Por allí un precandidato promete, como siempre, que creará 400 mil empleos, pero no dice cómo lo logrará ni cuándo lo logrará. Habla de la Caja de Seguro Social (CSS), pero su partido y dirigente máximo, que conoció esa institución desde adentro y luego fue electo, no solucionó la crisis de la CSS. Cuento es lo que no quieren más los panameños que se disponen a ir con candidatos independientes. “No más reelecciones de personas ni partidos políticos” tradicionales es lo que se ve en las grandes mayorías burladas.

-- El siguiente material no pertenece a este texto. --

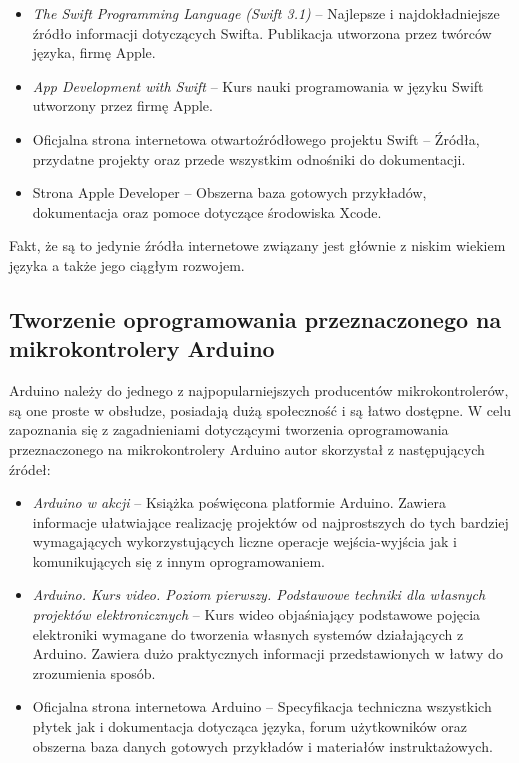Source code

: \documentclass[12pt]{report}
\begin{document}
\begin{itemize}
	\item {\it The Swift Programming Language (Swift 3.1)} \cite{swiftpub} -- Najlepsze i najdokładniejsze źródło informacji dotyczących Swifta. Publikacja utworzona przez twórców języka, firmę Apple. 
	\item {\it App Development with Swift} \cite{swiftdev} -- Kurs nauki programowania w języku Swift utworzony przez firmę Apple.
	\item Oficjalna strona internetowa otwartoźródłowego projektu Swift \cite{swiftstr} -- Źródła, przydatne projekty oraz przede wszystkim odnośniki do dokumentacji.
	\item Strona Apple Developer \cite{swiftapple} -- Obszerna baza gotowych przykładów, dokumentacja oraz pomoce dotyczące środowiska Xcode.
\end{itemize}

Fakt, że są to jedynie źródła internetowe związany jest głównie z niskim wiekiem języka a także jego ciągłym rozwojem.

\subsection{Tworzenie oprogramowania przeznaczonego na mikrokontrolery Arduino}

Arduino należy do jednego z najpopularniejszych producentów mikrokontrolerów, są one proste w obsłudze, posiadają dużą społeczność i są łatwo dostępne. W celu zapoznania się z zagadnieniami dotyczącymi tworzenia oprogramowania przeznaczonego na mikrokontrolery Arduino autor skorzystał z następujących źródeł:

\begin{itemize}
	\item {\it Arduino w akcji} \cite{arduinowakcji} -- Książka poświęcona platformie Arduino. Zawiera informacje ułatwiające realizację projektów od najprostszych do tych bardziej wymagających wykorzystujących liczne operacje wejścia-wyjścia jak i komunikujących się z innym oprogramowaniem.
	\item {\it Arduino. Kurs video. Poziom pierwszy. Podstawowe techniki dla własnych projektów elektronicznych} \cite{arduinovid} -- Kurs wideo objaśniający podstawowe pojęcia elektroniki wymagane do tworzenia własnych systemów działających z Arduino. Zawiera dużo praktycznych informacji przedstawionych w łatwy do zrozumienia sposób.
		\item Oficjalna strona internetowa Arduino \cite{arduinostr} -- Specyfikacja techniczna wszystkich płytek jak i dokumentacja dotycząca języka, forum użytkowników oraz obszerna baza danych gotowych przykładów i materiałów instruktażowych.
\end{itemize}
\end{document}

Esto vale para un gran número de países del mundo. La falta de justicia para con indios —verdaderos americanos—, negros y mestizos, convoca a recoger las propuestas de Simón Bolívar, W. Wallace, Martin Luther King, Malcolm X, Jorge E. Gaitán, Patrice Lumumba, Madiva y tantos otros líderes auténticos también de ahora. Cuentan con la fuerza popular para ir acabando con supuestas supremacías y farsantes que los explotan y convierten en clientes por la pobreza.
La ignorancia y prepotencia es madre de lo absurdo. Donald Trump, que eliminó $9 mil millones del presupuesto federal para las escuelas del pueblo para programas de arte, música, seguridad y salud, etcétera, según Randi Weingarten (DN) —presidente de la Federación Estadounidense de Docentes—, “propone entrenar y armar a los educadores” para frenar la violencia estudiantil que sacude al país. Según el mismo despacho noticioso, en ese país se viene entrenando militarmente a jóvenes de secundaria entre 12 y 15 años, y, Wayne La Pierre, director ejecutivo de la Asociación Nacional del Rifle, atacó a los millones de estadounidenses que se oponen al armamentismo interno e internacional, diciendo que estos son “simpatizantes comunistas”. ¡Bárbaros! El nepotismo es otra lacra en su gobierno. Mientras, la ONU advierte del infierno y la “monstruosa” aniquilación del pueblo sirio. Igual pasa en Yemen, Somalia y Túnez. No es difícil advertir qué pasa allá y por qué.
Se continúan alimentando invasiones y guerras, mientras, inclusive, dentro de los países que se ocupan de ello, existen grandes desigualdades, hambre y enfermedades. Recortaron a una ínfima parte el presupuesto de “ayuda” para Puerto Rico; no se ayudó a los países caribeños por el desastre climático reciente; no se cumplió con Haití y por el contrario se dieron actos inmorales y degradantes contra su población desde el terremoto anterior por parte de miembros de Oxfam, una oenegé del Reino Unido que llegó a “ayudar” (¿?).
Juan Manuel Santos, con grandes y graves problemas internos, apoya un embargo petrolero contra Venezuela, y la agnóstica señora Michelle Bachelet entrega el poder sin pena ni gloria, qué pena. Perú, con su cuestionado presidente por la justicia, tiene a los gremios de la salud en la calle ante las precariedades de un sistema que, además, denuncian, ocupa el primer lugar de América Latina con pacientes padeciendo tuberculosis en su población. Y, ¿qué hacer con Mr. Temer, Cartes y J. O. Hernández? La ONU está atada y la OEA desacreditada y anulada. Tantos exabruptos obligan a meditar y actuar.